Camera-equipped cell phones have long looked that way to most celebrities, caught in public with their pants down. Some industrious stars catch themselves with their pants down, to save time, which is why Blazers center Greg Oden apologized last year for a nude cell-phone self-portrait that found its way onto the interwebs. (These things always "find their way" onto the net, of course, the way some sleepwalkers find themselves in front of the fridge, at 2 in the morning, above an empty pint of Haagen-Dazs, oblivious to how they arrived there.)
Surely we shouldn't blame the medium for the message. (Or the massage, in Favre's case.) And I don't. But I still can't get past my telephone hangup.
The night last November when the San Francisco Giants won the World Series, the franchise's biggest star, Barry Bonds, was ticketed for talking on his cell phone while driving in West Hollywood. The $125 fine levied against Bonds -- a man obsessively pursued by law enforcement for years -- felt like the Steroid Era's equivalent of Al Capone being brought down for tax evasion.
Having said that, I'm for prosecuting people who use cell phones almost anywhere, at any time. In church not long ago, a cell phone went off two pews up. The guy answered it, evidently answering a higher call.

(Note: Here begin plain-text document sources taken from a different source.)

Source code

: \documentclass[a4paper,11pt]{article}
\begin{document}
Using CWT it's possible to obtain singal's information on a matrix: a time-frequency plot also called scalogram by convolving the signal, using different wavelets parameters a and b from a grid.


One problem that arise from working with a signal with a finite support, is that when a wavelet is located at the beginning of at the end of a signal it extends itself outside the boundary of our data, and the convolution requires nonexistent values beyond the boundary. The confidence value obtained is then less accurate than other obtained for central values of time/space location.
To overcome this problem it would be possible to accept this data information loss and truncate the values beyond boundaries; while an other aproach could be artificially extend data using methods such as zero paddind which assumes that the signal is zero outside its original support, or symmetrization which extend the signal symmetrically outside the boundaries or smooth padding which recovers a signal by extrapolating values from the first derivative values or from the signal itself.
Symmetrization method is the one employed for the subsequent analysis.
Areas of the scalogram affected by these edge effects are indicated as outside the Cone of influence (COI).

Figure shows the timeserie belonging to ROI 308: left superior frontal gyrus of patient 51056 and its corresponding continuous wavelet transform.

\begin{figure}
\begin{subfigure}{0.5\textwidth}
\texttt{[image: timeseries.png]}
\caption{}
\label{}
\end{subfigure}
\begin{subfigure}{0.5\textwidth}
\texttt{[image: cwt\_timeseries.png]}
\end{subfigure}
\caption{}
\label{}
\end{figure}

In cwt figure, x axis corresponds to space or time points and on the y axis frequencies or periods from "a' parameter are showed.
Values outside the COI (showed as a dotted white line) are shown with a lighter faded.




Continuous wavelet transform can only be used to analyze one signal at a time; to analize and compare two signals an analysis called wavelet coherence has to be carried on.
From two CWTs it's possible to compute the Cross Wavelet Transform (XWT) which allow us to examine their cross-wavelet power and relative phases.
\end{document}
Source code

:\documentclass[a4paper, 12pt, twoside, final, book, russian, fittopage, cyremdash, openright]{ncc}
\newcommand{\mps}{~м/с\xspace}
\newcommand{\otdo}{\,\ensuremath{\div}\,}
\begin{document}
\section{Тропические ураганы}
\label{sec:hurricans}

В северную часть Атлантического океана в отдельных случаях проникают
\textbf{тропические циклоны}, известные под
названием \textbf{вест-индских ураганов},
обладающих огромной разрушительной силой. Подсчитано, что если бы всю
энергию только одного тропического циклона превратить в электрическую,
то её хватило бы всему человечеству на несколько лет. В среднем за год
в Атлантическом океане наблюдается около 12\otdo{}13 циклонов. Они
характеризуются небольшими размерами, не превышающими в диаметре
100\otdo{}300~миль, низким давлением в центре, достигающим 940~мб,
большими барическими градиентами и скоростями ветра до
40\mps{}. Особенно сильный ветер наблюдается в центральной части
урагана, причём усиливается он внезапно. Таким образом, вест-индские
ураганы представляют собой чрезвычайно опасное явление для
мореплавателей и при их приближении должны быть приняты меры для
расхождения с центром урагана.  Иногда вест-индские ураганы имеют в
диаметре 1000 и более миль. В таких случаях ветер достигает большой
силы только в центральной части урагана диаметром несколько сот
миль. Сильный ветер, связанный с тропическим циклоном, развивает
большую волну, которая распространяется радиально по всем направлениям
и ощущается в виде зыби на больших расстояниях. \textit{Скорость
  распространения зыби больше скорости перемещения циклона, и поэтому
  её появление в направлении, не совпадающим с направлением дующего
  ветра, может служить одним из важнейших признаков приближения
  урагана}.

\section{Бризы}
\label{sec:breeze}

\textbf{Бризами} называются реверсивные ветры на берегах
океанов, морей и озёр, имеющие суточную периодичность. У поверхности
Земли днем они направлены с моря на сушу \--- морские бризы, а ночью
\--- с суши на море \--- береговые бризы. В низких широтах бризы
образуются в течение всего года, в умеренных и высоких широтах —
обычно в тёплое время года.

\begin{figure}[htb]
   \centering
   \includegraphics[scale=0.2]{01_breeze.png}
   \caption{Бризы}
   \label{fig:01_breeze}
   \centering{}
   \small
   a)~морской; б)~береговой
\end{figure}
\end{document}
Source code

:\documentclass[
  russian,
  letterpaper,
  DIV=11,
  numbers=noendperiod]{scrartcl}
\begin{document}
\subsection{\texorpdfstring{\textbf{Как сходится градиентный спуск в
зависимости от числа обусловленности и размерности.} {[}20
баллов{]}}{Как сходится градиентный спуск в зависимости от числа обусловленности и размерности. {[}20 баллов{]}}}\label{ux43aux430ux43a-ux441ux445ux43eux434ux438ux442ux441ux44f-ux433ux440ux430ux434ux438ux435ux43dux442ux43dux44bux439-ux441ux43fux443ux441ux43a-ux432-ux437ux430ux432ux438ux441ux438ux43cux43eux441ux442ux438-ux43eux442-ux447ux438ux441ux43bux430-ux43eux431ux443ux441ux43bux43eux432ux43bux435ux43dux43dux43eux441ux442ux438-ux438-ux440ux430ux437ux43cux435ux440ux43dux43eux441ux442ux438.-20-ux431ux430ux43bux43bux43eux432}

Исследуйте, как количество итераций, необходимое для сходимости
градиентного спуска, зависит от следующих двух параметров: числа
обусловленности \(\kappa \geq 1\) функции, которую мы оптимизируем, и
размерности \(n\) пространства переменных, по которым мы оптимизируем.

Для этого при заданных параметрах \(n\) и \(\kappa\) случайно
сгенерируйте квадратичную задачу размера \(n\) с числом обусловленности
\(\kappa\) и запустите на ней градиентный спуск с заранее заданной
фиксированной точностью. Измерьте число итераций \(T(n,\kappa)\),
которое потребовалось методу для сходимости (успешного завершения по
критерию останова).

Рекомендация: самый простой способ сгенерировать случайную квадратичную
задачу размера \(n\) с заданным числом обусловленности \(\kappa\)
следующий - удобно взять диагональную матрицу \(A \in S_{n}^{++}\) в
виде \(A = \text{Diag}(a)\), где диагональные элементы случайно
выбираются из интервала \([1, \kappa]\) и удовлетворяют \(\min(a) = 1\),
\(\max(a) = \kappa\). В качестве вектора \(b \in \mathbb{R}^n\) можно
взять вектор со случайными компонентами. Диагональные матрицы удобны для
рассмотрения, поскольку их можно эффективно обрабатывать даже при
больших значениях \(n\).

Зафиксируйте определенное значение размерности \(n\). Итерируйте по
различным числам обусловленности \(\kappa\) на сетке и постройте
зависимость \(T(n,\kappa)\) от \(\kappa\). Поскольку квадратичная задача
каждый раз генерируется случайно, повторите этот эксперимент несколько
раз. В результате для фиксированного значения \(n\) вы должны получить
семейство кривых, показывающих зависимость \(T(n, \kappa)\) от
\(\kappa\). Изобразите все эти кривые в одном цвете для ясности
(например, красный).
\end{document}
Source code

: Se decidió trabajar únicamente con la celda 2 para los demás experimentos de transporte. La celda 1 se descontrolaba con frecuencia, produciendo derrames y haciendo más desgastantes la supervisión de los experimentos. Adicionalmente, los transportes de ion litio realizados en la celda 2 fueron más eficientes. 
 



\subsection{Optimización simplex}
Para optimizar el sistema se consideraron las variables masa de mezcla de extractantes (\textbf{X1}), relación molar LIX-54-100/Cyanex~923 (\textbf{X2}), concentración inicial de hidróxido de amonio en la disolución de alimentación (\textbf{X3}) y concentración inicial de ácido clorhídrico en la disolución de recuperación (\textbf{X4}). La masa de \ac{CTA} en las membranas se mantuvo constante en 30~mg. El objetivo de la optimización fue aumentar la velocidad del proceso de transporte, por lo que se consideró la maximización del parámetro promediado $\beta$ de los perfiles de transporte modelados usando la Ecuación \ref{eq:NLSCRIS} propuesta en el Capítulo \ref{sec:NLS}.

When a cell phone goes off in a press conference, reporters feel like first-graders caught chewing gum. In 2005, a cell rang in Mike Sherman's press conference. When nobody would own up to the ringtone, the Packers' coach, a former high school teacher, walked out. God forbid a cell went off in one of Sherman's meetings. "You'd get punched in the face," his offensive coordinator at the time, Tom Rossley, told the AP. "Everybody in the room gets to punch you in the face ... It just doesn't happen. It's not something that happens in this building."
The truth is, cell phones ring in every building, on every tarmacked airplane, beneath every blue sky. Last summer, when that guy sitting down the rightfield line at Yankee Stadium was hit in the face by a ground-rule double while his cell phone was pressed to his ear, a nation cheered in catharsis. Moral: Unless your name is Mariano Rivera, don't answer the phone at Yankee Stadium.
Everyone claims to loathe the people who talk on their cell phones at games: Aptly named Saints wide receiver Joe Horn was vilified in 2003 when he celebrated a touchdown by whipping his cell phone out of the goal-post padding and pretending to make a call. Yet everyone talks on their cell phones at games.
And so fans taunting Jets coach Rex Ryan at an MMA event before the last Super Bowl easily caught him, on cell phone camera, flipping them the bird. This photo, too, self-navigated its way to the Internet, forcing Ryan to apologize instead of beating the photographer with a phone book, which is said to leave no marks. Though former Brewers knuckleballer Steve Sparks would probably disagree.
There was a time, incidentally, when phone books were used for good instead of evil: Knicks forward Jerry Lucas had memorized the Manhattan telephone directory, wowing fans of the early '70s by reciting entire pages. (In fairness to those fans, there were fewer entertainment options then.) Now, of course, phone books are a nuisance, still washing up at our mailboxes on a quarterly basis for no apparent reason.
I save mine, and use them against people who talk on their cell phones on the golf course.